The oil and gas industry is engulfed by a plethora of disparate data collated
across multiple geoscientific and siloed disciplines. Moreover, the data are
growing exponentially as digital oilfields are being implemented in some
fashion to manage conventional and unconventional assets. Performing
exploratory data analysis and generating data marts tailored to specific
advanced analytical workflows are cornerstones to enable development and
deployment of predictive models that are data driven, both in real-time and
across historical data sets.
To build data driven models that can predict under uncertainty is essential to
rapidly identify multi-dimensional parameters in a multivariate environment and
thus surface hidden patterns and relationships in data that subsequently reduce
time and resources in the critical decision-making cycles. With improved
workflows and advances in High Performance Computing, it is now possible to
ascertain risk and quantify uncertainty for very large populations of data
without sampling and losing knowledge garnered by predictive models driven by
the data and not by empirical petroleum engineering algorithms or deterministic
methodologies. By marrying the stochastic with the interpretive school of
thought, the upstream community can maintain robust data driven models that are
kept current as new data are introduced.
This paper draws upon two case studies that ameliorate the path from raw data
to invaluable knowledge. We shall look at a suite of predictive models driven
by real-time data that were built upon patterns surfaced in historical data.
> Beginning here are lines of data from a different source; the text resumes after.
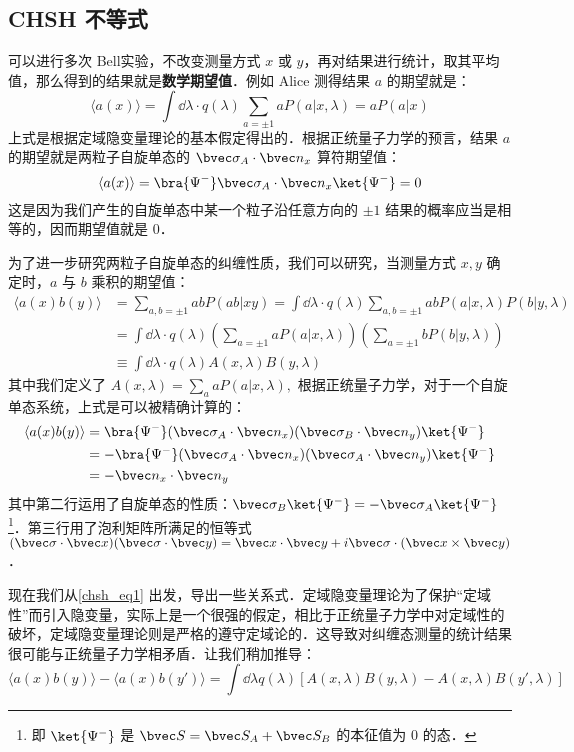 \subsection{CHSH 不等式}
可以进行多次 Bell实验，不改变测量方式 $x$ 或 $y$，再对结果进行统计，取其平均值，那么得到的结果就是\textbf{数学期望值}．例如 Alice 测得结果 $a$ 的期望就是：
\begin{equation}
\langle a(x) \rangle =\int \dd \lambda \cdot q(\lambda) \sum_{a=\pm 1}a P(a|x,\lambda) = a P(a|x)
\end{equation}
上式是根据定域隐变量理论的基本假定得出的．根据正统量子力学的预言，结果 $a$ 的期望就是两粒子自旋单态的 $\bvec \sigma_A\cdot \bvec n_x$ 算符期望值：
\begin{equation}
\langle a(x)\rangle = \bra{\Psi^-} \bvec \sigma_A \cdot \bvec n_x \ket{\Psi^-} = 0
\end{equation}
这是因为我们产生的自旋单态中某一个粒子沿任意方向的 $\pm 1$ 结果的概率应当是相等的，因而期望值就是 $0$．

为了进一步研究两粒子自旋单态的纠缠性质，我们可以研究，当测量方式 $x,y$ 确定时，$a$ 与 $b$ 乘积的期望值：
\begin{equation}\label{chsh_eq1}
\begin{aligned}
\langle a(x)b(y)\rangle &= \sum_{a,b=\pm 1} ab P(ab|xy)=\int \dd\lambda \cdot q(\lambda) \sum_{a,b=\pm 1}abP(a|x,\lambda)P(b|y,\lambda)\\
&=\int \dd\lambda \cdot q(\lambda) \left(\sum_{a=\pm 1}aP(a|x,\lambda)\right)\left(\sum_{a=\pm 1}bP(b|y,\lambda)\right)\\
&\equiv \int \dd\lambda\cdot q(\lambda) A(x,\lambda) B(y,\lambda)
\end{aligned}
\end{equation}
其中我们定义了 $A(x,\lambda)=\sum_a aP(a|x,\lambda),$
根据正统量子力学，对于一个自旋单态系统，上式是可以被精确计算的：
\begin{equation}
\begin{aligned}
\langle a(x)b(y)\rangle &= \bra{\Psi^-} (\bvec \sigma_A\cdot \bvec n_x)(\bvec \sigma_B\cdot \bvec n_y)\ket{\Psi^-}\\
&=-\bra{\Psi^-} (\bvec \sigma_A\cdot \bvec n_x)(\bvec \sigma_A\cdot \bvec n_y)\ket{\Psi^-}\\
&=-\bvec n_x\cdot \bvec n_y
\end{aligned}
\end{equation}
其中第二行运用了自旋单态的性质：$\bvec \sigma_B\ket{\Psi^-}=-\bvec \sigma_A\ket{\Psi^-}$ \footnote{即 $\ket{\Psi^-}$  是 $\bvec S=\bvec S_A+\bvec S_B$ 的本征值为 $0$ 的态．}．第三行用了泡利矩阵所满足的恒等式 $(\bvec \sigma \cdot \bvec x)(\bvec \sigma\cdot \bvec y)=\bvec x\cdot \bvec y+i\bvec \sigma\cdot (\bvec x\times \bvec y)$．

现在我们从\autoref{chsh_eq1} 出发，导出一些关系式．定域隐变量理论为了保护“定域性”而引入隐变量，实际上是一个很强的假定，相比于正统量子力学中对定域性的破坏，定域隐变量理论则是严格的遵守定域论的．这导致对纠缠态测量的统计结果很可能与正统量子力学相矛盾．让我们稍加推导：
\begin{equation}
\langle a(x) b(y)\rangle - \langle a(x)b(y')\rangle = \int \dd\lambda q(\lambda) [A(x,\lambda)B(y,\lambda)-A(x,\lambda)B(y',\lambda)]
\end{equation}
These models have been implemented to identify optimized drilling and
production strategies in the North American tight gas plays and acid
stimulation strategies in the Gulf of Mexico.
Currently it is a commonplace activity among geoscientists to be reactive and
not proactive when deliberating optimized remediation strategies to preclude
wellbore impairment in the unconventional reservoirs in the United States. This
ineffective practice is driven primarily by an explosion in drilling and
production data that are not modeled sufficiently well owing to a lack of
structured analytical methodologies to surface knowledge from the raw data. As
a result of poor decision-making and inept exploitation plans and tactics
valuable production is lost while awaiting optimized remediation processes to
be enacted. It is necessary to rank viable remediations based on historical
production rates post all strategies, and via a statistical process determine
the optimized remediation, be it a hydraulic package or acid stimulation. It is
thus plausible to optimize well performance by modeling drivers and leading
indicators of production.
The first step of any analytical workflow is data cleansing, as seen in Figure
1 that depicts the SEMMA process detailing the progression of analytical steps
including Sample, Explore, Modify, Model and Assess. The core steps follow a
robust and logical path where data are accessed and controlled (Sample), then
explored with various statistical methods and exploratory data visualization
techniques for determining hypotheses worth modeling (Explore). Where missing
or unreliable data are present, techniques for normalization, filtering and
imputation are implemented (Modify) before proceeding to a suite of various
model configurations (Model). Finally control of the model deployment and usage
phases are enacted to deliver optimum results (Assess).